You seem to be quite frugal so this might be suitable as an initial location to stay. http://www.apolloniacy.com
Also Fineco bank offers money transfer at interbank mid-point and a multi-currency banking/trading account / debit card. https://finecobank.com/uk/online/
Hopefully some of this is useful to you.
Regards
Mike H.
Great to hear from somebody else making the Cyprus move. Which part of Cyprus are you heading to?
DeleteCertainly aware of the new'ish non-domicile rules and looking forward to not paying tax on dividends or interest for the next 17 years. Haven't looked at minimum days to stay resident as while we'll look to do some travel we want to try and make Cyprus our genuine home.
As an early retiree, who isn't working, I didn't think there was any way to pay into the Social Security system meaning we're going for private health cover. From my reading it also looks like we won't qualify for the new Cyprus NHS until we are permanent residents (have our MEU3's I assume) either. Not really a problem as we're both still fairly young so private healthcare is very cost effective. Have you discovered a method for voluntary payments?
I went to the Paphos Immigration Centre (what a grim place) when I was last there to ask about the MEU1 requirements. They gave me a printout and then depending on what criteria you're meeting they circled what they required - it's more than is on the form.
Thanks for the hint on money transfer companies - will do some investigation.
When are you looking to move?
Hello again,
ReplyDeleteSorry it took a while to get back to you.
I am looking at the Paphos area. I expect to move early next year. I am currently trying to start the MEU1 process because I believe there is a delay to interview of about 2-3 months. I would like to get the MEU1 before the end of March next year. Apparently Gwennys red tape service can help with this if necessary. https://www.facebook.com/pages/category/Local-Business/Gwennys-Red-Tape-Services-Ltd-1504017449883995/
I believe that if you declare yourself as self employed you will need to pay Social Insurance. The amount depends on your job and the amount earned. http://www.mlsi.gov.cy/mlsi/sid/sidv2.nsf/page95_en/page95_en?OpenDocument
I am a bit confused by the whole medical card situation. I would have thought that NI contributions were transferable to other EU countries! Also my understanding is that if you earn too much you have to pay for services anyway. Might be that dividends and interest are counted as earnings for this. It is also all changing to a NHS type system sometime in the future. Best to get some local knowledge.
Some useful information here for new arrivals; http://www.expat.com/forum/viewtopic.php?id=414428
I will be there next week , seeing how the land lies!
All the best
Mike H
We're also heading to Paphos and I've also heard of the 2-3 month wait although I'm not sure if that is for MEU1 and MEU3 applications... We've also contacted Gwenny and are happy to pay (even though I'm a DIY king of guy) to ensure success on the first attempt.
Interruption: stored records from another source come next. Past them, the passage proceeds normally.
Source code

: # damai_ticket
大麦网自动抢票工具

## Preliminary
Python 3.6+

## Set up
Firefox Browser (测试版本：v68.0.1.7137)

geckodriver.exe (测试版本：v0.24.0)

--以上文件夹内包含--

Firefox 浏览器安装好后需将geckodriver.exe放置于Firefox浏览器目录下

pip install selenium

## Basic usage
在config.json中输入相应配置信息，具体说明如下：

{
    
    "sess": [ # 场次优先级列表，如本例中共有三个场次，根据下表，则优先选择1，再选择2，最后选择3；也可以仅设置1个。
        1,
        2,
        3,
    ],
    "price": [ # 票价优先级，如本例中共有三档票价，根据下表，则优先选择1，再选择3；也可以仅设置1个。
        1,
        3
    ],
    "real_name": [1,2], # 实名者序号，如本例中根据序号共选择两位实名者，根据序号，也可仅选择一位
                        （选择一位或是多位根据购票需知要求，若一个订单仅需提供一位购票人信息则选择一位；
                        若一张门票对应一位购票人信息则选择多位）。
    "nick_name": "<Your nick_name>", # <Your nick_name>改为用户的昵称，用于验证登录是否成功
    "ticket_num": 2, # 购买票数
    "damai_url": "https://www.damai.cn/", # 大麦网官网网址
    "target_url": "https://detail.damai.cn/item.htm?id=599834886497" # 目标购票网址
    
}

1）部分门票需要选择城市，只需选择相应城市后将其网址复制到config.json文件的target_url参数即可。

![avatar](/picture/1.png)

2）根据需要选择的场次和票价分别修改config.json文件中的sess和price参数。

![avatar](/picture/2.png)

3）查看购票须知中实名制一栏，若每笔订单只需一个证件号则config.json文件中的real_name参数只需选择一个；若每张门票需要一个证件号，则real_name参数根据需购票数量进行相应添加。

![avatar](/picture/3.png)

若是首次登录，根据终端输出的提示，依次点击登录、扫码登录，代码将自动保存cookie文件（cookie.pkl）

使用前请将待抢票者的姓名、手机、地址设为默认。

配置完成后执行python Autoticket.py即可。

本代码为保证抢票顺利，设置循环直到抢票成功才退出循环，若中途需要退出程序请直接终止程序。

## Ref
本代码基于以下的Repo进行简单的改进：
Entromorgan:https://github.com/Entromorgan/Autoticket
We should have enough time with a bit of buffer to be in and registered before Brexit day but if we failed and had to wait another 3 months we'd be scuppered.
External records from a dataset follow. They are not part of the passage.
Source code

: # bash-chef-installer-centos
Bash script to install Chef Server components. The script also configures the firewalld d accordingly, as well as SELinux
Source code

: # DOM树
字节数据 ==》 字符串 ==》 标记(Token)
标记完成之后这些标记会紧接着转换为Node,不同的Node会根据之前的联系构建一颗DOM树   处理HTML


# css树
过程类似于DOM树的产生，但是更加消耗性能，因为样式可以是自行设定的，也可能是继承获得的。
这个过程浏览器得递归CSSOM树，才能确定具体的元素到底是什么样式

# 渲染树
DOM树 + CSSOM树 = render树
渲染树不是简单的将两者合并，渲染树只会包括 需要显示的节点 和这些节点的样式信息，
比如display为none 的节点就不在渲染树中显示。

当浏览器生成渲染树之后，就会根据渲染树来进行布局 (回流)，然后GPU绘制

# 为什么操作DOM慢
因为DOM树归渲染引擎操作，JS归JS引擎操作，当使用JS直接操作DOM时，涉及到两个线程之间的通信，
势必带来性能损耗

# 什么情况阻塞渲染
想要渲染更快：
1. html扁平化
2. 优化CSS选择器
DeleteAgree with you about Medical Card Insurance. As our primary source of 'income' will be dividends and interest we'll be registering as an Other on our MEU1. I went to the Citizens Service Centre near the Paphos Aliens and Immigration Unit and came away thinking we'd need to go private.
Of course it starts to all change in the middle of next year with the new Cyprus NHS so we think we'll just go private for the first year and then learn as we go. Currently I don't think we'll be eligible for that either until we have our MEU3's. Will be interested if you learn something different on the ground as I definitely have seen different responses from different 'experts'.
We know the most about Paphos and will likely rent long term here but before we do we want to give the island a good explore as there look to be some beautiful spots we haven't yet discovered first hand.
If you're looking for a good forum I'm not sure if you've yet discovered PaphosLife.com. It's a pretty active forum and the owner, Dominic, also publishes fairly regular blogs showing interesting things to explore on the island. He also hosts some webcams if you're interested.